Employee car schemes: The evolution of car benefits

Providing car benefits for corporate employers has never been more complex. They’re faced with a polarised tax system, operational, practical and environmental conflict, as well as a wide range of employee demands and employer compliance.

Well-designed employee car schemes need to take all of these factors into account, as well as take note of prevailing legislation and regulation. Following the issue of draft legislation relating to Employee Car Ownership Schemes (ECOS), providers need to ensure that all aspects of the car benefit offering remain compliant.

Employee car schemes: The evolution of car benefits

Paul Taylor, Managing Director, CBS

Government policy would appear to be at odds with supporting the UK automotive industry and out of sync with the statements following the Autumn Budget 2024. In those statements the Government appeared to set out to combat contrived car schemes, such as those featuring zero interest rates, no fixed loan repayments or even no formal loan documentation.
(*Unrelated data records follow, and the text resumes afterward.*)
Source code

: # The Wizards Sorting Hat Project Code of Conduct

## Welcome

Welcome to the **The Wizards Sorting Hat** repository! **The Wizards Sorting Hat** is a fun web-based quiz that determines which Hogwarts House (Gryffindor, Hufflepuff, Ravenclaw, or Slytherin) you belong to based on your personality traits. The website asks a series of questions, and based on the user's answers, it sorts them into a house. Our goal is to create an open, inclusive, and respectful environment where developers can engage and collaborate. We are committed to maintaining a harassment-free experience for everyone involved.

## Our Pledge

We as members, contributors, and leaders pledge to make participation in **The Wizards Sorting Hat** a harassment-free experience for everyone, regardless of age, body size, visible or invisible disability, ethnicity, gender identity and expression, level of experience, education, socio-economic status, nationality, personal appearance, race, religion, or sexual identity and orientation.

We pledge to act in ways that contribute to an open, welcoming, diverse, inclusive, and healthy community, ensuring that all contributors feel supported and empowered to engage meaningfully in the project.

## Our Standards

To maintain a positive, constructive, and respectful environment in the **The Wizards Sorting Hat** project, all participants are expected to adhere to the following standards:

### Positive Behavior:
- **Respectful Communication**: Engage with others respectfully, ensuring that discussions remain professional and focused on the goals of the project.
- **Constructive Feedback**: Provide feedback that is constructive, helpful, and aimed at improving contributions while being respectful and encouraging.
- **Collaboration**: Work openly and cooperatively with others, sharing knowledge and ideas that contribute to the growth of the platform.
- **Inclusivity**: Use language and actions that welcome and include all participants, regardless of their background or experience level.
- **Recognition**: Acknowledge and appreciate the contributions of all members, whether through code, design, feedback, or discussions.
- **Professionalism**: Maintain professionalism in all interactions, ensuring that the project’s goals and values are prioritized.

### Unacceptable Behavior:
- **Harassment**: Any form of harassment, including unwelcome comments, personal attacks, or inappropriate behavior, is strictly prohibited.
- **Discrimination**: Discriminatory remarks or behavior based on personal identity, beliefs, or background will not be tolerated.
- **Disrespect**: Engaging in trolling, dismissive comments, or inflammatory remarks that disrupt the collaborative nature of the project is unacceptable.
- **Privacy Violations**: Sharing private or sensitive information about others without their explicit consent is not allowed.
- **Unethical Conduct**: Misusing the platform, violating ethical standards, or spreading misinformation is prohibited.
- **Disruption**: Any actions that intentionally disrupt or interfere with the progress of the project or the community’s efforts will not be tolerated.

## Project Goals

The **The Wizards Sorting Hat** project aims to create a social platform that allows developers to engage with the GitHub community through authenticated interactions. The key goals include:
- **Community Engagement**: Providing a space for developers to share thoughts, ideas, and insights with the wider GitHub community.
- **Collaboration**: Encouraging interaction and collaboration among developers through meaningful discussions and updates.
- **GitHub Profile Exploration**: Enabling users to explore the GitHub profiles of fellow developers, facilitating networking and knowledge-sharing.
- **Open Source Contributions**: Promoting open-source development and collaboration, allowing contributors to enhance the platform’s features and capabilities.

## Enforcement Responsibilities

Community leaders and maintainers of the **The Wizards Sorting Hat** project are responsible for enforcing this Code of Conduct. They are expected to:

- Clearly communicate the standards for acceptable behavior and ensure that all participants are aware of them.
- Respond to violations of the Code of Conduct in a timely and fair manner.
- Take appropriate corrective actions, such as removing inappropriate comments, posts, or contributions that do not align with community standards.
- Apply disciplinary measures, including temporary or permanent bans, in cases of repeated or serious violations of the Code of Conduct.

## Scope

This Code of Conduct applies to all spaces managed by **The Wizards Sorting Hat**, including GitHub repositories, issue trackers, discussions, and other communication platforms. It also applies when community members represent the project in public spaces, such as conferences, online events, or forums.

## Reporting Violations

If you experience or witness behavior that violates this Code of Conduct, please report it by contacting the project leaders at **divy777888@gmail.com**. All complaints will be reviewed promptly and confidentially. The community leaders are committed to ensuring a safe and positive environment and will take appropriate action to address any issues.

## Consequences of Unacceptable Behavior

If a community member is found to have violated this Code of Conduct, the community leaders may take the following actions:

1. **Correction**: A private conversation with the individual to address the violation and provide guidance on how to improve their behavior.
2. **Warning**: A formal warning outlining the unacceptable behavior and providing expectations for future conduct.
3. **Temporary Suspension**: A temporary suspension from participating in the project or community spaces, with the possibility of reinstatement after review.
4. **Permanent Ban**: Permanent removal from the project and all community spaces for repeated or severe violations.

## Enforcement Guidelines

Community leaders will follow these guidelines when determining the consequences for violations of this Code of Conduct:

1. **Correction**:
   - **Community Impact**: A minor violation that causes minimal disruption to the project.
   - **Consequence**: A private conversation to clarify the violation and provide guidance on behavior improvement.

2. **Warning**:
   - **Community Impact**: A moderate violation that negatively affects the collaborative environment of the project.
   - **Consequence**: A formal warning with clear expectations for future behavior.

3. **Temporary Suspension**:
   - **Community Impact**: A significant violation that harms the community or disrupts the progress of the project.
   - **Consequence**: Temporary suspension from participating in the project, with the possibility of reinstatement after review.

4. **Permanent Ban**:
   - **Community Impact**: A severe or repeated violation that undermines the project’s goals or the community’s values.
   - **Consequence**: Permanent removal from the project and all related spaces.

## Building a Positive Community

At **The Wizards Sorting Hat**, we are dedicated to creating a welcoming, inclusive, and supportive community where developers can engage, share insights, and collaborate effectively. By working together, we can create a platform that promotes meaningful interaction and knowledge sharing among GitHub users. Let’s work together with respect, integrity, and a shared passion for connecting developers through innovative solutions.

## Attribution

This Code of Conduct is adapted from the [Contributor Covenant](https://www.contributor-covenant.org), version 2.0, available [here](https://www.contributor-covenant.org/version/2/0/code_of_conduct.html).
The draft legislation doesn’t focus on any of these aspects, neither does it concentrate on short-cycle schemes, which were thought to be a concern to HMRC. Despite these facts, it’s important to get into the detail and review what it does include.

Firstly, following consultation with key stakeholders including Car Benefit Solutions (CBS), the proposed changes won’t come into effect until 6 October 2026. This means that for employers and employees who participate in an ECOS there’s no requirement to make changes before this date.

Secondly, the legislation doesn’t stop the sale of a new vehicle to an employee or prevent them from being provided with an associated loan. This means that there is clarity and clear direction towards the future design of car schemes.

Under current corporate sector ECOS the employee pays for the depreciation, financing and running costs for most of the vehicle’s economic life – normally four years – from their net pay.

Paul Taylor, Managing Director at CBS says: “After reviewing the legislation we believe that HMRC has focused solely on ECOS within the automotive industry and forgotten about the many corporate fleets who provide ECOS to their employees. Taking things to an extreme, under the draft legislation, it appears that if an employee purchased a car on a 10-year credit sale agreement and repaid 99.99% of its value from net pay, a £1 repurchase option would mean company car tax would be payable for the full term.”

While such an extreme example isn’t expected to be the intention of the Government, this highlights the importance of assessing the finer details. Paul Taylor continues: “Our purpose is to provide every customer with a rewarding, value-adding car scheme, regardless of vehicle type or employee status.  CBS firmly believes that all elements of the draft legislation can be complied with going forward and we’re now finalising the next generation of employee car schemes.”

The new legislation doesn’t impact on arrangements such as traditional company cars or salary sacrifice schemes, both of which can contribute to a well-rounded employee car benefit.